_REQUIRED WORK:_ From the first entry to the last, transcribe everything exactly.

+ + + + + + +

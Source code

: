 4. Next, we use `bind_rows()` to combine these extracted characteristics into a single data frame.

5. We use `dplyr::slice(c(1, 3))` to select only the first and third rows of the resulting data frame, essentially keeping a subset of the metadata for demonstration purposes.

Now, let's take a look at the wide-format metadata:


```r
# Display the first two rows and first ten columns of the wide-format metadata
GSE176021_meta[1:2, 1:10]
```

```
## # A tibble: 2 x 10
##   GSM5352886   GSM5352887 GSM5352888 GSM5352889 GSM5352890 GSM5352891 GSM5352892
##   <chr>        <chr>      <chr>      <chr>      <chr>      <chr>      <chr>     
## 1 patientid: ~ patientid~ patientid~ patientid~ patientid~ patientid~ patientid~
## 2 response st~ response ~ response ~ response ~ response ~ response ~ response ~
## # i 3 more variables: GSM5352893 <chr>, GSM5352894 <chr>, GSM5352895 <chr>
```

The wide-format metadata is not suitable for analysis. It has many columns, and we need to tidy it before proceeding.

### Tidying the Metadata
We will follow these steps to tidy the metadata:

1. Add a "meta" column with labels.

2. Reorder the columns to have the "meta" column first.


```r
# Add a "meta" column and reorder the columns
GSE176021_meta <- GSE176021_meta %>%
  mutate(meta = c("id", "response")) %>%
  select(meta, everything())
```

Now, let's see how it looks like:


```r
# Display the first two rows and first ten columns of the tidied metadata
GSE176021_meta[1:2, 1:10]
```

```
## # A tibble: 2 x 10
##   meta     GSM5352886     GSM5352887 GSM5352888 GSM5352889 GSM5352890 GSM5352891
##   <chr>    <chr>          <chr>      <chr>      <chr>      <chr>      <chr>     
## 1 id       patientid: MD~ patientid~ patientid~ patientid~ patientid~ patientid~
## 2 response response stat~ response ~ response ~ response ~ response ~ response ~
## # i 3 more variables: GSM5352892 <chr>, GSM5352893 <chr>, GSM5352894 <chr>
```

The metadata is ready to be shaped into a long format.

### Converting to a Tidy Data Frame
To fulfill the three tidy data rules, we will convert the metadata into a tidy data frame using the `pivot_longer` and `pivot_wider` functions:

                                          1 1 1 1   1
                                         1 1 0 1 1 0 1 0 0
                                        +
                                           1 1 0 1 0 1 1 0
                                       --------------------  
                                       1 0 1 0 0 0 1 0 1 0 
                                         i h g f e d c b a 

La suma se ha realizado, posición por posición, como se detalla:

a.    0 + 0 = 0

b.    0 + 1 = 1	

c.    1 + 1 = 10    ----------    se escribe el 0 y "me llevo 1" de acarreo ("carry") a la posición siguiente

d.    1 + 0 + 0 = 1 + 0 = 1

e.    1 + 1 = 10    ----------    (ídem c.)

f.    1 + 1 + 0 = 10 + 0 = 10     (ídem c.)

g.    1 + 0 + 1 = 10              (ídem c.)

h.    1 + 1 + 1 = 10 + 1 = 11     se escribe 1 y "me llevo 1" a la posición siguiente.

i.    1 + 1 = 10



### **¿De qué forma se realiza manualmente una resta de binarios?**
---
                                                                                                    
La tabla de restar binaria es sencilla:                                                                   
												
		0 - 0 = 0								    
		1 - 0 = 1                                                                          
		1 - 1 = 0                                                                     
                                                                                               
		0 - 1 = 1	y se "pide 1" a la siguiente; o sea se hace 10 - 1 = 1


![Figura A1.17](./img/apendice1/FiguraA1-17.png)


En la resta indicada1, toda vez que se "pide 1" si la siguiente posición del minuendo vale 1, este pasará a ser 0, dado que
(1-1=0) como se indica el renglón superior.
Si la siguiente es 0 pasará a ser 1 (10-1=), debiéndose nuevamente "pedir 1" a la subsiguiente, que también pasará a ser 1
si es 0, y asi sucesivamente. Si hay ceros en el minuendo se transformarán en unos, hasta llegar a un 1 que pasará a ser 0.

+ + + + + + +

_TASK OUTPUT:_
Source code

: 4. Next, we use `bind_rows()` to combine these extracted characteristics into a single data frame.

5. We use `dplyr::slice(c(1, 3))` to select only the first and third rows of the resulting data frame, essentially keeping a subset of the metadata for demonstration purposes.

Now, let's take a look at the wide-format metadata:


```r
# Display the first two rows and first ten columns of the wide-format metadata
GSE176021_meta[1:2, 1:10]
```

```
## # A tibble: 2 x 10
##   GSM5352886   GSM5352887 GSM5352888 GSM5352889 GSM5352890 GSM5352891 GSM5352892
##   <chr>        <chr>      <chr>      <chr>      <chr>      <chr>      <chr>     
## 1 patientid: ~ patientid~ patientid~ patientid~ patientid~ patientid~ patientid~
## 2 response st~ response ~ response ~ response ~ response ~ response ~ response ~
## # i 3 more variables: GSM5352893 <chr>, GSM5352894 <chr>, GSM5352895 <chr>
```

The wide-format metadata is not suitable for analysis. It has many columns, and we need to tidy it before proceeding.

### Tidying the Metadata
We will follow these steps to tidy the metadata:

1. Add a "meta" column with labels.

2. Reorder the columns to have the "meta" column first.


```r
# Add a "meta" column and reorder the columns
GSE176021_meta <- GSE176021_meta %>%
  mutate(meta = c("id", "response")) %>%
  select(meta, everything())
```

Now, let's see how it looks like:


```r
# Display the first two rows and first ten columns of the tidied metadata
GSE176021_meta[1:2, 1:10]
```

```
## # A tibble: 2 x 10
##   meta     GSM5352886     GSM5352887 GSM5352888 GSM5352889 GSM5352890 GSM5352891
##   <chr>    <chr>          <chr>      <chr>      <chr>      <chr>      <chr>     
## 1 id       patientid: MD~ patientid~ patientid~ patientid~ patientid~ patientid~
## 2 response response stat~ response ~ response ~ response ~ response ~ response ~
## # i 3 more variables: GSM5352892 <chr>, GSM5352893 <chr>, GSM5352894 <chr>
```

The metadata is ready to be shaped into a long format.

### Converting to a Tidy Data Frame
To fulfill the three tidy data rules, we will convert the metadata into a tidy data frame using the `pivot_longer` and `pivot_wider` functions:

                                          1 1 1 1   1
                                         1 1 0 1 1 0 1 0 0
                                        +
                                           1 1 0 1 0 1 1 0
                                       --------------------  
                                       1 0 1 0 0 0 1 0 1 0 
                                         i h g f e d c b a 

La suma se ha realizado, posición por posición, como se detalla:

a.    0 + 0 = 0

b.    0 + 1 = 1	

c.    1 + 1 = 10    ----------    se escribe el 0 y "me llevo 1" de acarreo ("carry") a la posición siguiente

d.    1 + 0 + 0 = 1 + 0 = 1

e.    1 + 1 = 10    ----------    (ídem c.)

f.    1 + 1 + 0 = 10 + 0 = 10     (ídem c.)

g.    1 + 0 + 1 = 10              (ídem c.)

h.    1 + 1 + 1 = 10 + 1 = 11     se escribe 1 y "me llevo 1" a la posición siguiente.

i.    1 + 1 = 10



### **¿De qué forma se realiza manualmente una resta de binarios?**
---
                                                                                                    
La tabla de restar binaria es sencilla:                                                                   
												
		0 - 0 = 0								    
		1 - 0 = 1                                                                          
		1 - 1 = 0                                                                     
                                                                                               
		0 - 1 = 1	y se "pide 1" a la siguiente; o sea se hace 10 - 1 = 1


![Figura A1.17](./img/apendice1/FiguraA1-17.png)


En la resta indicada1, toda vez que se "pide 1" si la siguiente posición del minuendo vale 1, este pasará a ser 0, dado que
(1-1=0) como se indica el renglón superior.
Si la siguiente es 0 pasará a ser 1 (10-1=), debiéndose nuevamente "pedir 1" a la subsiguiente, que también pasará a ser 1
si es 0, y asi sucesivamente. Si hay ceros en el minuendo se transformarán en unos, hasta llegar a un 1 que pasará a ser 0.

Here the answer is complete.